== Segment start ==

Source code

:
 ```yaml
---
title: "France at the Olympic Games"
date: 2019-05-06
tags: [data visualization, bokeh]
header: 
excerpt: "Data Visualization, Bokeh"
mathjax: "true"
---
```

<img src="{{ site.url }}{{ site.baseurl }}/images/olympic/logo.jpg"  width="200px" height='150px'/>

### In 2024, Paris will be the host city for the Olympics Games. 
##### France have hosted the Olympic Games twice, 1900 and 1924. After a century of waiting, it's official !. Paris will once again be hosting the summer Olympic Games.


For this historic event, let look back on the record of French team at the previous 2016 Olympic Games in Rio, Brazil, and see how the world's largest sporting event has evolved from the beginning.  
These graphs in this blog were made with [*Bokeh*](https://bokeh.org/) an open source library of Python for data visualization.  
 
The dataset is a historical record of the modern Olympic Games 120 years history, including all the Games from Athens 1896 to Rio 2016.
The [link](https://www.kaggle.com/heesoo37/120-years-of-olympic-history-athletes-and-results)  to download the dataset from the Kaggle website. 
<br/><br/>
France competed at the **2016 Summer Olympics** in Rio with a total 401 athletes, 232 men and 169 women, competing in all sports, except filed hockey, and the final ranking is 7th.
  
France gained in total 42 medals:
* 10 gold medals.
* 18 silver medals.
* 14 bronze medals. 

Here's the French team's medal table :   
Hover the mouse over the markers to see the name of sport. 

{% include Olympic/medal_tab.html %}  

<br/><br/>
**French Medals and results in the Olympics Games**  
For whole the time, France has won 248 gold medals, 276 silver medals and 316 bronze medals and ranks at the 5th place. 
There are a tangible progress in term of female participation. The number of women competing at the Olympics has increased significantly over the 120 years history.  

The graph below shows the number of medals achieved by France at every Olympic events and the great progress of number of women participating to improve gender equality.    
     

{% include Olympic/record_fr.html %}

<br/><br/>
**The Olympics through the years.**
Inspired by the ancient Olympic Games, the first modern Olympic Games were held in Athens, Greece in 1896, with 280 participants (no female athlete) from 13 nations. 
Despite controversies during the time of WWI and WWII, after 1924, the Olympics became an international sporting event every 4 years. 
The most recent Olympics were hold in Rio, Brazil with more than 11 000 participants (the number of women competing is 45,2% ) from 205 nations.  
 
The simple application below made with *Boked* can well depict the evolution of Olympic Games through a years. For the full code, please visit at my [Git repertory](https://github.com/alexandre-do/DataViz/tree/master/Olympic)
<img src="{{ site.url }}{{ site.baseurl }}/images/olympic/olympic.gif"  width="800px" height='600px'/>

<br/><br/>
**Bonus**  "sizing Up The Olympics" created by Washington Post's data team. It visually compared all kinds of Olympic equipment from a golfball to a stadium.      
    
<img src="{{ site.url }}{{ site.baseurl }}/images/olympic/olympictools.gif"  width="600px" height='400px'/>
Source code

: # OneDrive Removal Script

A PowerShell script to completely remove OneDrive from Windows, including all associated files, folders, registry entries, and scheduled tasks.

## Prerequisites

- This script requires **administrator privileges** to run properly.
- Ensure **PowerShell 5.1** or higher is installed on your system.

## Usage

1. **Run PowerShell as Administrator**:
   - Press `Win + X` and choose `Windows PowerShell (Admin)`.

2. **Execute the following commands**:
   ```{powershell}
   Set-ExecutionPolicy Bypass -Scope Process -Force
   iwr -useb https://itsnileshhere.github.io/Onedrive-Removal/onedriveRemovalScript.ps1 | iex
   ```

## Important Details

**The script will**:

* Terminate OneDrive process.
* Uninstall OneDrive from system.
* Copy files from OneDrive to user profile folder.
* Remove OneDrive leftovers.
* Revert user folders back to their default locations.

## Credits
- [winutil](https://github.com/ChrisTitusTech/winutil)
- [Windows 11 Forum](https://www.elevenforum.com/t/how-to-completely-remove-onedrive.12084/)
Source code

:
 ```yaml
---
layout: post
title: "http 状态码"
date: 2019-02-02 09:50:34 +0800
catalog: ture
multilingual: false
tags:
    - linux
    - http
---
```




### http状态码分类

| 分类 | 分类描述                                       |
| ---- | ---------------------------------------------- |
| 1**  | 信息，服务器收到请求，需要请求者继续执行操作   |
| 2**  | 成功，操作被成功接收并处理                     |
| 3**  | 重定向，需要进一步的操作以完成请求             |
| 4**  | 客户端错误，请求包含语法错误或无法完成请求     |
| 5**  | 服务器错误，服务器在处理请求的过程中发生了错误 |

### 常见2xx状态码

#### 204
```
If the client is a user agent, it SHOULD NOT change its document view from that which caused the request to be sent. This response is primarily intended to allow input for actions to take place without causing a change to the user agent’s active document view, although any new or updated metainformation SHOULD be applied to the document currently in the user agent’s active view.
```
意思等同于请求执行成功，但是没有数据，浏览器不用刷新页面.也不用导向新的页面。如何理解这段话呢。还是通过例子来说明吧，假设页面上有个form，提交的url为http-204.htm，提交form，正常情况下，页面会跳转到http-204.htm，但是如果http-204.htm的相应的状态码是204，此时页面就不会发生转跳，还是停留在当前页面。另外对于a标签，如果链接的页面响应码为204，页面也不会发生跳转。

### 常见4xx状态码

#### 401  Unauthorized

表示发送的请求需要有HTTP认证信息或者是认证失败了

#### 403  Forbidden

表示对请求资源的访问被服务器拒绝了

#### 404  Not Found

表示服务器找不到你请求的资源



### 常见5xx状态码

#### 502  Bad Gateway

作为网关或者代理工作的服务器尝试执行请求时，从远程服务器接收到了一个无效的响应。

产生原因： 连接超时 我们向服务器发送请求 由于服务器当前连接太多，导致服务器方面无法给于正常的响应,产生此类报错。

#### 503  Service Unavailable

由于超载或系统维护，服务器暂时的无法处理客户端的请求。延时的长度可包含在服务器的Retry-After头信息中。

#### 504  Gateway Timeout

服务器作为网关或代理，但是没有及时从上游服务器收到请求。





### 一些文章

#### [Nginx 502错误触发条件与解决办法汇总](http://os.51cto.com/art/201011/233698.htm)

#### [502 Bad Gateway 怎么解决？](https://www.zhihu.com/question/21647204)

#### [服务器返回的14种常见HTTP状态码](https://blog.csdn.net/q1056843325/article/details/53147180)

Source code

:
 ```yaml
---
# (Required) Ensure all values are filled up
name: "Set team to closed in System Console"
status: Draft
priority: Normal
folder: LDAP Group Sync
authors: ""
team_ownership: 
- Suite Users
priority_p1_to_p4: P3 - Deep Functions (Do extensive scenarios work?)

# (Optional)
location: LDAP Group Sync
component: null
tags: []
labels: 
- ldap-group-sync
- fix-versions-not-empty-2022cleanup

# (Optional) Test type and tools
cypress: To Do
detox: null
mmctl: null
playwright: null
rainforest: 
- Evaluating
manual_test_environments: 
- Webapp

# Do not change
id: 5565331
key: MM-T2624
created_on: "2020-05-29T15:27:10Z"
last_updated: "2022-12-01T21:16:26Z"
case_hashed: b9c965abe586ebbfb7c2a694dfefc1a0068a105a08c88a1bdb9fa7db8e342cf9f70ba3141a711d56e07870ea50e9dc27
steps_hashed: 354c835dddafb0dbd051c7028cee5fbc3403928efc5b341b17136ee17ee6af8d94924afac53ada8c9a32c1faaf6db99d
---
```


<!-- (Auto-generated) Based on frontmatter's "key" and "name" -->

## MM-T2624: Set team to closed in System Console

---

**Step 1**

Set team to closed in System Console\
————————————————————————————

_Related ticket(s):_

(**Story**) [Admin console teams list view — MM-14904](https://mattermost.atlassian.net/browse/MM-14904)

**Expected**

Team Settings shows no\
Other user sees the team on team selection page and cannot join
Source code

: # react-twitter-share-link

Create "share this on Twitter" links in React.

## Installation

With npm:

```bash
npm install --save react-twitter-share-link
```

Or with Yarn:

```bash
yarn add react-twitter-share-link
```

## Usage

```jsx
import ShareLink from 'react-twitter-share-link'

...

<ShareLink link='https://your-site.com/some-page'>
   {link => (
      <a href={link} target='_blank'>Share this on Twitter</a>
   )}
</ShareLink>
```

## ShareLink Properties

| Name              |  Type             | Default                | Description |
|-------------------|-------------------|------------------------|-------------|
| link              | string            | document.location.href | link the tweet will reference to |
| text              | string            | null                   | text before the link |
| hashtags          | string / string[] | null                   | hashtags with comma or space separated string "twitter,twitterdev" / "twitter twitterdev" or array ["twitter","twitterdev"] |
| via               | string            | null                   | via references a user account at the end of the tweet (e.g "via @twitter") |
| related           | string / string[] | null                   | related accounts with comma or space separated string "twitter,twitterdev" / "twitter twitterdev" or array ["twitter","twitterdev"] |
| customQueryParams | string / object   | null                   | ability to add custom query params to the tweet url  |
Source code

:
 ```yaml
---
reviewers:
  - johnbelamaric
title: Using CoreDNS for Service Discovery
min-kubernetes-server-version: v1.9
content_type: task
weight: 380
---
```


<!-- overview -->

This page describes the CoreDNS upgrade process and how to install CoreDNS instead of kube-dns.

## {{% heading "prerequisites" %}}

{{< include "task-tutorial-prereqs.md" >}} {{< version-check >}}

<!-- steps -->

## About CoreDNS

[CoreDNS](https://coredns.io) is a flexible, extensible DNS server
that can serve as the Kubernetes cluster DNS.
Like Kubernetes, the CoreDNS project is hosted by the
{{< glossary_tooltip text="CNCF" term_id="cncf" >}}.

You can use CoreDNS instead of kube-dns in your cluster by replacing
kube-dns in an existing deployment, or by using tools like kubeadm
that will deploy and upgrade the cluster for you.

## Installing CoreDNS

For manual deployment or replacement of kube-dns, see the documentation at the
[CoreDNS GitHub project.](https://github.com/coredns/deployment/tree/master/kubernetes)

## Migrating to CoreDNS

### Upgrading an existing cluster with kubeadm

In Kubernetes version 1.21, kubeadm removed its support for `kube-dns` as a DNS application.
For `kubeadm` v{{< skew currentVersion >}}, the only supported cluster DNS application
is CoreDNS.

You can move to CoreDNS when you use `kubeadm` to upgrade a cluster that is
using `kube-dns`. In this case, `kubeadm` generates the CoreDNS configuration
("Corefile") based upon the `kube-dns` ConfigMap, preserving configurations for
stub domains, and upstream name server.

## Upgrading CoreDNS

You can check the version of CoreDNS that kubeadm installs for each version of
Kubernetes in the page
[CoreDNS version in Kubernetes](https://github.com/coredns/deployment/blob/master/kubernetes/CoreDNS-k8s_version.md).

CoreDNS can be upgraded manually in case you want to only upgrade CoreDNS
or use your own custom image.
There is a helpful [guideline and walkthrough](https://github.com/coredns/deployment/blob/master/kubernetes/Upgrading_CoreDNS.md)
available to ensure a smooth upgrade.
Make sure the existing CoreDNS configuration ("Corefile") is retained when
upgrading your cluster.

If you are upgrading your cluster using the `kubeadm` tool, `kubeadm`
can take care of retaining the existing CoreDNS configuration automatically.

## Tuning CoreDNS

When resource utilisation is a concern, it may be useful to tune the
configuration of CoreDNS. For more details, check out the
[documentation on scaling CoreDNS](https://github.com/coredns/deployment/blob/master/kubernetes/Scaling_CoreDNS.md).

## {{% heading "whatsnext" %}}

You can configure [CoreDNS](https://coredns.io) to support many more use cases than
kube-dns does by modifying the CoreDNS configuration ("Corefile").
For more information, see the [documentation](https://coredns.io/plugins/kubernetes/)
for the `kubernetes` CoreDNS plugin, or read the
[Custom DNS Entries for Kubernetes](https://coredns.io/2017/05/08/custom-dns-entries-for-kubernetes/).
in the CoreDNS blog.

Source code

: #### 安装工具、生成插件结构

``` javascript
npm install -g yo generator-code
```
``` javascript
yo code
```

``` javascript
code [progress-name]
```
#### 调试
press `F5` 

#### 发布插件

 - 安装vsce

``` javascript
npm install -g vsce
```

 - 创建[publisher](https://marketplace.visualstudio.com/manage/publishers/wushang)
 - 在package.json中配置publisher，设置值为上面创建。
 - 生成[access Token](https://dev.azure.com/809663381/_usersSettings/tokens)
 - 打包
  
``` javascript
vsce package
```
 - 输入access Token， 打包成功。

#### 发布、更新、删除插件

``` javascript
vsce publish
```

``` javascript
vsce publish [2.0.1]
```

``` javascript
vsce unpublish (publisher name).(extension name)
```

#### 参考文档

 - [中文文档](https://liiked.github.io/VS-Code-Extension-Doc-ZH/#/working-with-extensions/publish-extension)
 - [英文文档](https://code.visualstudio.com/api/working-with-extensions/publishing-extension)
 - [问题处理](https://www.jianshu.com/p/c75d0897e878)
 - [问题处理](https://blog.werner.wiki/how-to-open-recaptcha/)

== Segment end ==

▶ _Exercise description_
Wherever a line contains the string "existing", copy that line from the data.

▶ _Result_
kube-dns in an existing deployment, or by using tools like kubeadm
### Upgrading an existing cluster with kubeadm
Make sure the existing CoreDNS configuration ("Corefile") is retained when
can take care of retaining the existing CoreDNS configuration automatically.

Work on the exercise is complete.